De par leur appartenance aux groupes auxquels elles s’en prennent, ces personnalités évitent les accusations de racisme ou de misogynie (par exemple) qui seraient pourtant légitimes, et qui pourraient être portées contre d’autres personnes tenant les mêmes propos ou appliquant les mêmes politiques, mais n’appartenant pas à ces groupes. Elles remplissent aussi une fonction d’alibi auprès des électeurs souhaitant préserver ou renforcer ces discriminations, mais éviter eux aussi ces accusations : ainsi les électeurs hommes opposés aux droits des femmes revendiqueront plus facilement de voter pour une femme opposée à ces mêmes droits, et ceux souhaitant réprimer l’immigration n’hésiteront pas à soutenir une personne issue de l’immigration pour ce faire. Lorsqu’on fait partie d’un groupe discriminé, s’en prendre à son propre groupe est un moyen de compenser, voire de transformer en avantage des caractéristiques qui normalement seraient discriminantes pour parvenir au pouvoir (genre, origine…), et plus particulièrement dans des milieux politiques où les rapports de domination sont très ancrés, comme l’extrême-droite.

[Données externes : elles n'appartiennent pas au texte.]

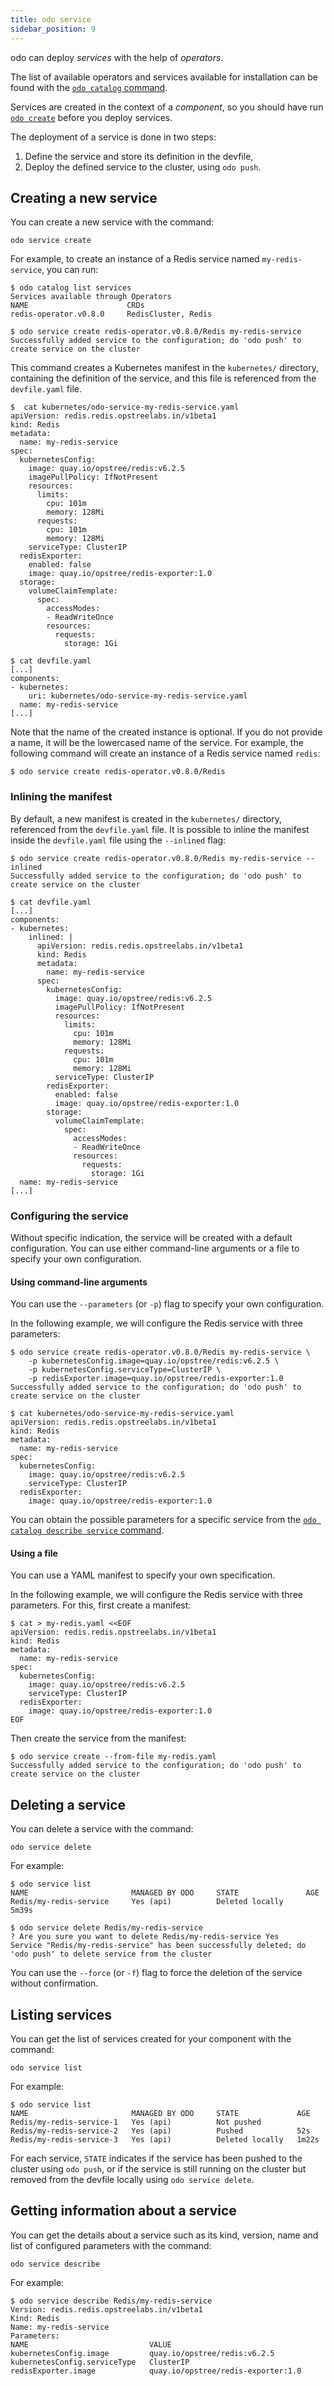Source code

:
 ```yaml
---
title: odo service
sidebar_position: 9
---
```


odo can deploy *services* with the help of *operators*.

The list of available operators and services available for installation can be found with the [`odo catalog` command](/docs/command-reference/catalog).

Services are created in the context of a *component*, so you should have run [`odo create`](/docs/command-reference/create) before you deploy services.

The deployment of a service is done in two steps:
1. Define the service and store its definition in the devfile,
2. Deploy the defined service to the cluster, using `odo push`.

## Creating a new service

You can create a new service with the command:

```
odo service create
```

For example, to create an instance of a Redis service named `my-redis-service`, you can run:

```
$ odo catalog list services
Services available through Operators
NAME                      CRDs
redis-operator.v0.8.0     RedisCluster, Redis

$ odo service create redis-operator.v0.8.0/Redis my-redis-service
Successfully added service to the configuration; do 'odo push' to create service on the cluster
```

This command creates a Kubernetes manifest in the `kubernetes/` directory, containing the definition of the service, and this file is referenced from the `devfile.yaml` file.

```
$  cat kubernetes/odo-service-my-redis-service.yaml 
apiVersion: redis.redis.opstreelabs.in/v1beta1
kind: Redis
metadata:
  name: my-redis-service
spec:
  kubernetesConfig:
    image: quay.io/opstree/redis:v6.2.5
    imagePullPolicy: IfNotPresent
    resources:
      limits:
        cpu: 101m
        memory: 128Mi
      requests:
        cpu: 101m
        memory: 128Mi
    serviceType: ClusterIP
  redisExporter:
    enabled: false
    image: quay.io/opstree/redis-exporter:1.0
  storage:
    volumeClaimTemplate:
      spec:
        accessModes:
        - ReadWriteOnce
        resources:
          requests:
            storage: 1Gi
```

```
$ cat devfile.yaml
[...]
components:
- kubernetes:
    uri: kubernetes/odo-service-my-redis-service.yaml
  name: my-redis-service
[...]
```

Note that the name of the created instance is optional. If you do not provide a name, it will be the lowercased name of the service. For example, the following command will create an instance of a Redis service named `redis`:

```
$ odo service create redis-operator.v0.8.0/Redis
```

### Inlining the manifest

By default, a new manifest is created in the `kubernetes/` directory, referenced from the `devfile.yaml` file. It is possible to inline the manifest inside the `devfile.yaml` file using the `--inlined` flag:

```
$ odo service create redis-operator.v0.8.0/Redis my-redis-service --inlined
Successfully added service to the configuration; do 'odo push' to create service on the cluster

$ cat devfile.yaml
[...]
components:
- kubernetes:
    inlined: |
      apiVersion: redis.redis.opstreelabs.in/v1beta1
      kind: Redis
      metadata:
        name: my-redis-service
      spec:
        kubernetesConfig:
          image: quay.io/opstree/redis:v6.2.5
          imagePullPolicy: IfNotPresent
          resources:
            limits:
              cpu: 101m
              memory: 128Mi
            requests:
              cpu: 101m
              memory: 128Mi
          serviceType: ClusterIP
        redisExporter:
          enabled: false
          image: quay.io/opstree/redis-exporter:1.0
        storage:
          volumeClaimTemplate:
            spec:
              accessModes:
              - ReadWriteOnce
              resources:
                requests:
                  storage: 1Gi
  name: my-redis-service
[...]
```

### Configuring the service

Without specific indication, the service will be created with a default configuration. You can use either command-line arguments or a file to specify your own configuration.

#### Using command-line arguments

You can use the `--parameters` (or `-p`) flag to specify your own configuration.

In the following example, we will configure the Redis service with three parameters:

```
$ odo service create redis-operator.v0.8.0/Redis my-redis-service \
    -p kubernetesConfig.image=quay.io/opstree/redis:v6.2.5 \
    -p kubernetesConfig.serviceType=ClusterIP \
    -p redisExporter.image=quay.io/opstree/redis-exporter:1.0
Successfully added service to the configuration; do 'odo push' to create service on the cluster

$ cat kubernetes/odo-service-my-redis-service.yaml 
apiVersion: redis.redis.opstreelabs.in/v1beta1
kind: Redis
metadata:
  name: my-redis-service
spec:
  kubernetesConfig:
    image: quay.io/opstree/redis:v6.2.5
    serviceType: ClusterIP
  redisExporter:
    image: quay.io/opstree/redis-exporter:1.0
```

You can obtain the possible parameters for a specific service from the [`odo catalog describe service` command](/docs/command-reference/catalog/#getting-information-about-a-service).

#### Using a file

You can use a YAML manifest to specify your own specification.

In the following example, we will configure the Redis service with three parameters. For this, first create a manifest:

```
$ cat > my-redis.yaml <<EOF
apiVersion: redis.redis.opstreelabs.in/v1beta1
kind: Redis
metadata:
  name: my-redis-service
spec:
  kubernetesConfig:
    image: quay.io/opstree/redis:v6.2.5
    serviceType: ClusterIP
  redisExporter:
    image: quay.io/opstree/redis-exporter:1.0
EOF
```

Then create the service from the manifest:

```
$ odo service create --from-file my-redis.yaml
Successfully added service to the configuration; do 'odo push' to create service on the cluster
```

## Deleting a service

You can delete a service with the command:

```
odo service delete
```

For example:

```
$ odo service list
NAME                       MANAGED BY ODO     STATE               AGE
Redis/my-redis-service     Yes (api)          Deleted locally     5m39s

$ odo service delete Redis/my-redis-service
? Are you sure you want to delete Redis/my-redis-service Yes
Service "Redis/my-redis-service" has been successfully deleted; do 'odo push' to delete service from the cluster
```

You can use the `--force` (or `-f`) flag to force the deletion of the service without confirmation.

## Listing services

You can get the list of services created for your component with the command:

```
odo service list
```

For example:

```
$ odo service list
NAME                       MANAGED BY ODO     STATE             AGE
Redis/my-redis-service-1   Yes (api)          Not pushed     
Redis/my-redis-service-2   Yes (api)          Pushed            52s
Redis/my-redis-service-3   Yes (api)          Deleted locally   1m22s
```

For each service, `STATE` indicates if the service has been pushed to the cluster using `odo push`, or if the service is still running on the cluster but removed from the devfile locally using `odo service delete`.

## Getting information about a service

You can get the details about a service such as its kind, version, name and list of configured parameters with the command:

```
odo service describe
```


For example:

```
$ odo service describe Redis/my-redis-service
Version: redis.redis.opstreelabs.in/v1beta1
Kind: Redis
Name: my-redis-service
Parameters:
NAME                           VALUE
kubernetesConfig.image         quay.io/opstree/redis:v6.2.5
kubernetesConfig.serviceType   ClusterIP
redisExporter.image            quay.io/opstree/redis-exporter:1.0
```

L’autre avantage de cette approche est d’envoyer un message rassurant aux membres des groupes dominants, dans l’électorat, mais surtout dans les lieux de pouvoir : le message que l’on ne combat pas le rapport de domination existant (patriarcat, racisme…), que ce rapport de domination ne sera pas remis en cause dans son ensemble par son arrivée au pouvoir. Une façon de dire que l’on ne compte être qu’une exception à ce rapport de domination, et non pas un exemple entraînant l’arrivée au pouvoir de plus de personnes du groupe discriminé (et donc une brèche dans le rapport de domination). C’est un moyen de faire comprendre aux groupes dominants et à l’élite déjà en place, dont on a vu précédemment le pouvoir de nuisance pour s’opposer à la progression politique d’autres personnes, qu’on ne menace absolument pas leurs intérêts, voire au contraire, qu’on est prêt à leur servir d’alibi à eux également pour renforcer les discriminations et asseoir plus encore leur pouvoir.
Un exemple illustrant parfaitement cet aspect est celui des charges répétées de la présidente du Front National, Marine Le Pen, contre la « parité » et la « diversité » en politique, allant jusqu’à écrire dans son programme que « Les premières victimes en sont les hommes blancs hétérosexuels », en totale contradiction avec la réalité. Cette défense acharnée et inconditionnelle du patriarcat vise à rassurer à la fois l’électorat masculin de ce parti (les propositions rétrogrades étant souvent masquées par une formulation habile afin de ne pas effrayer l’électorat féminin), mais vise surtout à rassurer les hommes à tous les postes de pouvoir, dont dépend en partie sa progression électorale, sur le fait qu’elle ne menace absolument pas leurs intérêts, et que son éventuelle arrivée au pouvoir n’entraînera pas l’arrivée d’autres femmes, au détriment des hommes.
La cooptation précédemment évoquée et l’influence du pouvoir économique (notamment via les médias de masse), accentue encore la divergence d’intérêts des élus avec la masse de la population. D’une part car, comme on l’a vu, les politiques qui parviennent au pouvoir ont été très majoritairement sélectionnés en amont selon des critères de communauté d’intérêts avec le pouvoir économique, mais aussi car, une fois aux responsabilités, la poursuite de la carrière politique de ces élus, et notamment leur réélection, continue de dépendre de cette cooptation. Ces élus sont donc encouragés, pendant toute la durée de leur mandat, à défendre les intérêts du pouvoir économique, dont ils dépendent, et cela pousse parfois même les politiques des différents partis dans une surenchère pour mieux servir les intérêts du grand patronat et de l’actionnariat, comme on le verra plus loin.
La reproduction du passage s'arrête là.